### [PROBLEM STATEMENT]
Among the entries that follow, some lines contain the word "tests". Show all of them.

**** STORED DATA

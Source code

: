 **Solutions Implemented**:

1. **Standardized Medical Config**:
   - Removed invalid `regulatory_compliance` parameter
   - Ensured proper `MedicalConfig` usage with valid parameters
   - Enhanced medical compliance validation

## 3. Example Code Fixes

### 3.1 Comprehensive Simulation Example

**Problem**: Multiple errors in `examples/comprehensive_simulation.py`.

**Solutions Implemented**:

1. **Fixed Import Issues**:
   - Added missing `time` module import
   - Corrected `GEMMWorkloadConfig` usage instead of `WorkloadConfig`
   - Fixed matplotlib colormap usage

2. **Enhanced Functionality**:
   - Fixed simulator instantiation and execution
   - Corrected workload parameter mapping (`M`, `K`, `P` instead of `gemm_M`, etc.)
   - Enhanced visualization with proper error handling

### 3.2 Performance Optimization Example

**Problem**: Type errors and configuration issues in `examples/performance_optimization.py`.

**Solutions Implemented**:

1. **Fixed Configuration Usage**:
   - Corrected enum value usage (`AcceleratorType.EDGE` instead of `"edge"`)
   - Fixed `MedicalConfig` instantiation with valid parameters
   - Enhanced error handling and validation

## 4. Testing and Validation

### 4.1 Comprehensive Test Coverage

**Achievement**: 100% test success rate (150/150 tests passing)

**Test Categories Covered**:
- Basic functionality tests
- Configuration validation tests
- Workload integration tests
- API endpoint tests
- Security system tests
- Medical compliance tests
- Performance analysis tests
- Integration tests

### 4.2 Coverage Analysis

********

### [ANSWER SECTION]
**Achievement**: 100% test success rate (150/150 tests passing)
- Basic functionality tests
- Configuration validation tests
- Workload integration tests
- API endpoint tests
- Security system tests
- Medical compliance tests
- Performance analysis tests
- Integration tests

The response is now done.